The temperature in the fresh and frozen areas is maintained at 4°C, and items are picked as orders come through. There’s no chance of products defrosting given the maximum allowed 30-minute time lapse from storage to lorry. The only ambient temperature is the space between the loading bay and back of the lorry. There is very little food waste at this depot – and any there is goes to a local charity.
Back at base
Bidvest’s Paddock Wood depot opened in 2009 following the merger of its Edenbridge, Sevenoaks and Dunton depots.

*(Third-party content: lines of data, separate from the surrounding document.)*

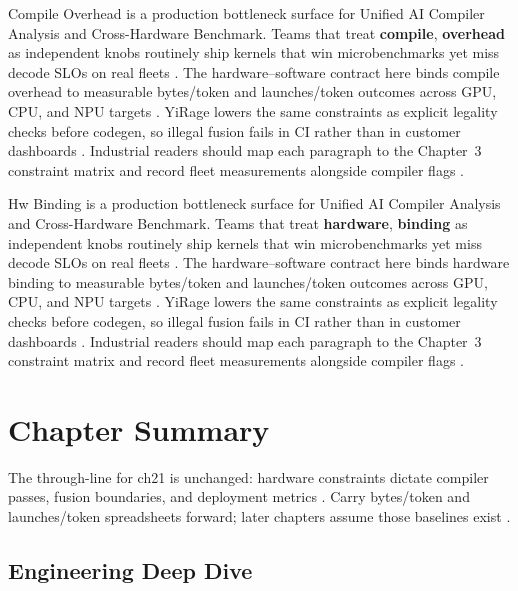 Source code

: Compile Overhead is a production bottleneck surface for Unified AI Compiler Analysis and Cross-Hardware Benchmark. Teams that treat \textbf{compile}, \textbf{overhead} as independent knobs routinely ship kernels that win microbenchmarks yet miss decode SLOs on real fleets \citep{nvidia2022hopper,amd2024aie}. The hardware--software contract here binds compile overhead to measurable bytes/token and launches/token outcomes across GPU, CPU, and NPU targets \citep{semianalysis2024tma,dlbook}. YiRage lowers the same constraints as explicit legality checks before codegen, so illegal fusion fails in CI rather than in customer dashboards \citep{amd2024xdna,dao2022flashattention}. Industrial readers should map each paragraph to the Chapter~3 constraint matrix and record fleet measurements alongside compiler flags \citep{amd2024aie,kwon2023vllm}.

Hw Binding is a production bottleneck surface for Unified AI Compiler Analysis and Cross-Hardware Benchmark. Teams that treat \textbf{hardware}, \textbf{binding} as independent knobs routinely ship kernels that win microbenchmarks yet miss decode SLOs on real fleets \citep{semianalysis2024tma,dlbook}. The hardware--software contract here binds hardware binding to measurable bytes/token and launches/token outcomes across GPU, CPU, and NPU targets \citep{amd2024xdna,dao2022flashattention}. YiRage lowers the same constraints as explicit legality checks before codegen, so illegal fusion fails in CI rather than in customer dashboards \citep{amd2024aie,kwon2023vllm}. Industrial readers should map each paragraph to the Chapter~3 constraint matrix and record fleet measurements alongside compiler flags \citep{dlbook,nvidia2024cudagraphs}.

\section{Chapter Summary}
\label{sec:ch21_summary}

The through-line for ch21 is unchanged: hardware constraints dictate compiler passes, fusion boundaries, and deployment metrics \citep{memoryfloor2026,amd2024xdna}. Carry bytes/token and launches/token spreadsheets forward; later chapters assume those baselines exist \citep{semianalysis2024tma,dlbook}.


\subsection{Engineering Deep Dive}
\label{sec:ch21_deep_dive}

Employing 360 people, it combines multi-temperature and frozen facilities within a sustainable building.
In 2016 the depot was awarded the Investors in People gold award, making it one of the top 7% of Investors in People organisations worldwide. The award was given in recognition of the depot’s commitment to supporting staff in their careers as well as providing development opportunities, and the assessors also looked at its sustainability initiatives.
The depot was praised for its community engagement schemes, which include donating suitable products to local pig farms to cut down on food waste, housing beehives and working with the Ministry of Justice to support employment for ex-offenders due for parole or finishing their sentences.
The warehouse has photovoltaic panels which provide energy for battery charging and lighting, solar panels which preheat office space and water, and rainwater harvesting for office toilets and vehicle washing. Its fleet of multi-temperature vehicles meets the latest European emission standards (Euro 6), which defines the acceptable limits for exhaust emissions.